Apply the Github app filter before instead of after getting data in the integration
complete
K
Kevin Puventhiranathan
We have over 14k+ repos in our Port inventory at the moment.
Only about a 1/4 are active (not archived).
If we set the query in the selector to ".repo.archived == false", the GitHub integration pulls all repos, and then filters at the point of mapping.
The list organization repos in the REST API (doc) doesn't support using the archive filter.
But the search api (REST, GraphQL) allows active repos to be fetched using the following query:
archived: false
:- https://docs.github.com/en/rest/search/search?versionId=free-pro-team%40latest&productId=search-github&restPage=searching-on-github%2Csearching-for-repositories&apiVersion=2022-11-28#search-repositories
- https://docs.github.com/en/graphql/reference/queries#search
We would like the filter to apply before and not after (like it currently does).
It would make the github integration faster and reduce load.
M
Maya Margalit
marked this post as
complete
Supported in the new Github Ocean integration!
Docs: https://docs.port.io/build-your-software-catalog/sync-data-to-catalog/git/github-ocean/
Migration guide: https://docs.port.io/build-your-software-catalog/sync-data-to-catalog/git/github-ocean/migration-guide
Melody Anyaegbulam
Hey Kevin Puventhiranathan, this has now been implemented and is available on Github Ocean from v3.1.0-beta. You can bump to the latest version to use, docs are here: https://docs.port.io/build-your-software-catalog/sync-data-to-catalog/git/github-ocean/#ingest-repositories-via-search-api
Melody Anyaegbulam
Hi Kevin Puventhiranathan, We've reviewed your feature request and are pleased to confirm we will be implementing it as an optional add-on.

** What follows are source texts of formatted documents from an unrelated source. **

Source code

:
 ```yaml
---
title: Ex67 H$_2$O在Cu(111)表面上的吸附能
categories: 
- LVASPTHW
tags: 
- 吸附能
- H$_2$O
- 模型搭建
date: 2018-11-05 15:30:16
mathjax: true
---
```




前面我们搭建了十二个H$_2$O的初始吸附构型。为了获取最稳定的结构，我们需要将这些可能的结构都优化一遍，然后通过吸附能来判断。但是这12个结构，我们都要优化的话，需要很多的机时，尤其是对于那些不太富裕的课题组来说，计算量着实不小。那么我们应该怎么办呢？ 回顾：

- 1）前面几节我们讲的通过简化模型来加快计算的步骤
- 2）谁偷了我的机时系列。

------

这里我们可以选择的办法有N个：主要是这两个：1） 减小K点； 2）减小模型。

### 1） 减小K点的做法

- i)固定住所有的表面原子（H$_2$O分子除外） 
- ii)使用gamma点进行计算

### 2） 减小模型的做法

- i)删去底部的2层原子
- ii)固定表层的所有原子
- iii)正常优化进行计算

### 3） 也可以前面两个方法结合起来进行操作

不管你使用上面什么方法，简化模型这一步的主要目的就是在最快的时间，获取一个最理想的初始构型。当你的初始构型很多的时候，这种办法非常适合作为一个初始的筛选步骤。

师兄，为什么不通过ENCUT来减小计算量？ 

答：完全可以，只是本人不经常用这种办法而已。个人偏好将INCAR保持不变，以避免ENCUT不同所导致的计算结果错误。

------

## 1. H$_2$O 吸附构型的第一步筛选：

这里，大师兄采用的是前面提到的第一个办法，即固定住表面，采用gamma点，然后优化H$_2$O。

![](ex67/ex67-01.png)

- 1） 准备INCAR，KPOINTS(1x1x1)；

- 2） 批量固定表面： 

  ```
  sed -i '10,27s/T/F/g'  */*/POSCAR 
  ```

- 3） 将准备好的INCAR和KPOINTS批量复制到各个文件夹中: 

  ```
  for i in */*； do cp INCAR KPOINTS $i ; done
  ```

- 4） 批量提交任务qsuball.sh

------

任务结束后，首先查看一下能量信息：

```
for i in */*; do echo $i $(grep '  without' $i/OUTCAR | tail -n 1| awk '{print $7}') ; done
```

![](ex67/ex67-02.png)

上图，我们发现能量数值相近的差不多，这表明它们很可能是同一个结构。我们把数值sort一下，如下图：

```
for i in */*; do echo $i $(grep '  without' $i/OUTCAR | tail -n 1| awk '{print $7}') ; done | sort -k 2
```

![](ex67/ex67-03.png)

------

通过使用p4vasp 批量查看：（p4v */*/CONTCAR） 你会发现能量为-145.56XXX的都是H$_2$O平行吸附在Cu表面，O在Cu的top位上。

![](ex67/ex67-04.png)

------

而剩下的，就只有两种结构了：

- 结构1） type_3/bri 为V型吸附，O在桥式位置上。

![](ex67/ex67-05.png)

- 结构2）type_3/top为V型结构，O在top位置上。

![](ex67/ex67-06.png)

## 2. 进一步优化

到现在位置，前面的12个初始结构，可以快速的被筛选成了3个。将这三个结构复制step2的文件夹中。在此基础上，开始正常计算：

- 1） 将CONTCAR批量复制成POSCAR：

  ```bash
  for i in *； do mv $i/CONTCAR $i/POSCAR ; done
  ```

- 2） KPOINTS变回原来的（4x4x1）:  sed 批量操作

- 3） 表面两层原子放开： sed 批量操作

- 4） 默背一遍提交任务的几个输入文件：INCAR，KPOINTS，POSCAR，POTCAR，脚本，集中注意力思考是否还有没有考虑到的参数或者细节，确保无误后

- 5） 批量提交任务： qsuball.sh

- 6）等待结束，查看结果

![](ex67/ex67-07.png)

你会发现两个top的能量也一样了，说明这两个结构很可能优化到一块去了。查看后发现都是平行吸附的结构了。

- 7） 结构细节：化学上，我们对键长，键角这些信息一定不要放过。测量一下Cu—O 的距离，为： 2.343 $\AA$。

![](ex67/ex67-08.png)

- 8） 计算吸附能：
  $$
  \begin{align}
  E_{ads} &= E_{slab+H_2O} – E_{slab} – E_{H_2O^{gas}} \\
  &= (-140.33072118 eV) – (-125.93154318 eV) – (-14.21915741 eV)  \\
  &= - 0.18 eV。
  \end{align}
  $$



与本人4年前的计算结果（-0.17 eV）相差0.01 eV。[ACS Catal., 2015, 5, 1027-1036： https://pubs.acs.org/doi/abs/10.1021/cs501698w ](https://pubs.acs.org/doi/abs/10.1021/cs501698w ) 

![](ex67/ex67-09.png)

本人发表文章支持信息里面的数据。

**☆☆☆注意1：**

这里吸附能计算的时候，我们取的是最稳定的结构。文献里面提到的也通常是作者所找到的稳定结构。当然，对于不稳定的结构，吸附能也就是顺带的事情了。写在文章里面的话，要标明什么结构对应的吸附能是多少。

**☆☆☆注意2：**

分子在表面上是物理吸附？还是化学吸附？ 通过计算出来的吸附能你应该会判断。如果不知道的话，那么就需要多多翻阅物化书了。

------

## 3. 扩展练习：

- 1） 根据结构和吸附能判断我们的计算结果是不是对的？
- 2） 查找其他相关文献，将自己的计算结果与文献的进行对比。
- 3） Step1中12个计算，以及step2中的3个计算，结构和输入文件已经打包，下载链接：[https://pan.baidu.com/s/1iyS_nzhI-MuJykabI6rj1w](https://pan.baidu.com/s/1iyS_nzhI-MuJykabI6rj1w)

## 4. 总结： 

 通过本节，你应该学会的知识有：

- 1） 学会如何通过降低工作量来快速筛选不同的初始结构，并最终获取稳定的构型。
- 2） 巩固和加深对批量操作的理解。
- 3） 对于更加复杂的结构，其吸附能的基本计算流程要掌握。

This functionality is enabled by the GitHub Search API. While this API delivers the specific capability you are looking for, we must highlight several technical constraints:
Result Limitation: The Search API enforces a hard limit of 1,000 results for any single query. Based on your current repository count, this means the add-on would be limited to ingesting roughly one-third of your active repositories.
Increased Rate Limits: Using the Search API introduces significantly more restrictive rate limits compared to other GitHub endpoints, which could impact overall system performance during ingestion.
Potential for Stale Data: The nature of the Search API means there is an increased potential for data to become momentarily stale compared to real-time endpoint usage.
We believe that offering this as an add-on is the best way to deliver the requested value while keeping these upstream constraints isolated.
M
Marcel Rossouw
Have you tried adding something like this in the query selector? we used this to remove pull-requests from archived repo's already in the catalog, so perhaps it can then remove those archived repo's (it's a workaround at best)
(if .head?.repo?.archived then false else true end)
K
Kevin Puventhiranathan
Marcel Rossouw Thank you for your suggestion!
The query selector filters the data after it has reached Port.
So using the example above, the 14k repository resource payloads will be sent to Port and then filtered out by the mapping process.
It'd be a lot more efficient if the repos were filtered out when querying GitHub, so only active repo payloads are sent to Port.